→ Data supplied
________________________________________

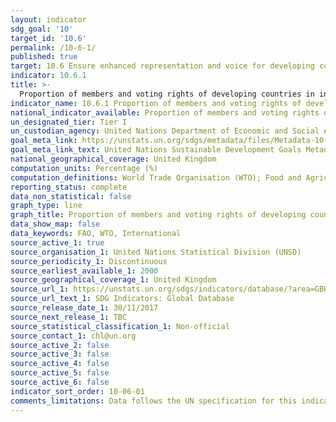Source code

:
 ```yaml
---
layout: indicator
sdg_goal: '10'
target_id: '10.6'
permalink: /10-6-1/
published: true
target: 10.6 Ensure enhanced representation and voice for developing countries in decision-making in global international economic and financial institutions in order to deliver more effective, credible, accountable and legitimate institutions
indicator: 10.6.1
title: >-
  Proportion of members and voting rights of developing countries in international organizations
indicator_name: 10.6.1 Proportion of members and voting rights of developing countries in international organizations
national_indicator_available: Proportion of members and voting rights of developing countries in international organizations
un_designated_tier: Tier I
un_custodian_agency: United Nations Department of Economic and Social Affairs (DESA) / Financing for Development Office (FFDO)
goal_meta_link: https://unstats.un.org/sdgs/metadata/files/Metadata-10-06-01.pdf
goal_meta_link_text: United Nations Sustainable Development Goals Metadata (PDF 201 KB)
national_geographical_coverage: United Kingdom
computation_units: Percentage (%)
computation_definitions: World Trade Organisation (WTO); Food and Agriculture Organisation (FAO)
reporting_status: complete
data_non_statistical: false
graph_type: line
graph_title: Proportion of members and voting rights of developing countries in international organizations
data_show_map: false
data_keywords: FAO, WTO, International
source_active_1: true
source_organisation_1: United Nations Statistical Division (UNSD)
source_periodicity_1: Discontinuous
source_earliest_available_1: 2000
source_geographical_coverage_1: United Kingdom
source_url_1: https://unstats.un.org/sdgs/indicators/database/?area=GBR
source_url_text_1: SDG Indicators: Global Database
source_release_date_1: 30/11/2017
source_next_release_1: TBC
source_statistical_classification_1: Non-official
source_contact_1: chl@un.org
source_active_2: false
source_active_3: false
source_active_4: false
source_active_5: false
source_active_6: false
indicator_sort_order: 10-06-01
comments_limitations: Data follows the UN specification for this indicator. This indicator has been identified in collaboration with topic experts.
---
```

________________________________________

→ Task to complete
Compute the number of lines in the entries above that hold the word "Proportion"; the answer must contain nothing else.

→ Reply to the task
4